A plausible reason for the increased mortality reported by Garcia et al. could be related to the planning and provision of ECMO services during the COVID-19 pandemic [6]. With a pandemic-stricken and overwhelmed healthcare system, it is possible that patient outcomes are affected. Our subgroup analysis, albeit insignificant, also found a trend towards decreased survival in patients with COVID-19 (37%) compared to those without (64%).
This meta-analysis of observational studies aimed to summarize all available information on the application of PP with ECMO. The Cochrane recommendations suggest that in a meta-analysis of non-randomized data, adjusted results should be collected where possible [7]. However, we appreciate the suggestion to separate adjusted and unadjusted data, for which an additional analysis found no significant difference between groups (Table 1).

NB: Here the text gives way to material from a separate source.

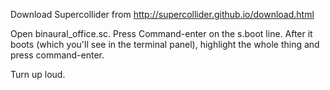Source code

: Download Supercollider from http://supercollider.github.io/download.html

Open binaural_office.sc. Press Command-enter on the s.boot line. After it boots (which you'll see in the terminal panel), highlight the whole thing and press command-enter.

Turn up loud.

While the adjusted data suggest significant survival benefit, this should be interpreted with caution as the conclusions are based on observational study-level data from three studies. As we understand ARDS and its therapeutic interventions better, the clinical outcomes of patients are likely to improve. Clinical decisions for these patients should evolve with time, while being evidence based. Better evidence should be obtained from well-conducted clinical trials to elucidate whether PP during ECMO demonstrates a survival benefit and identify patients who are most likely to benefit.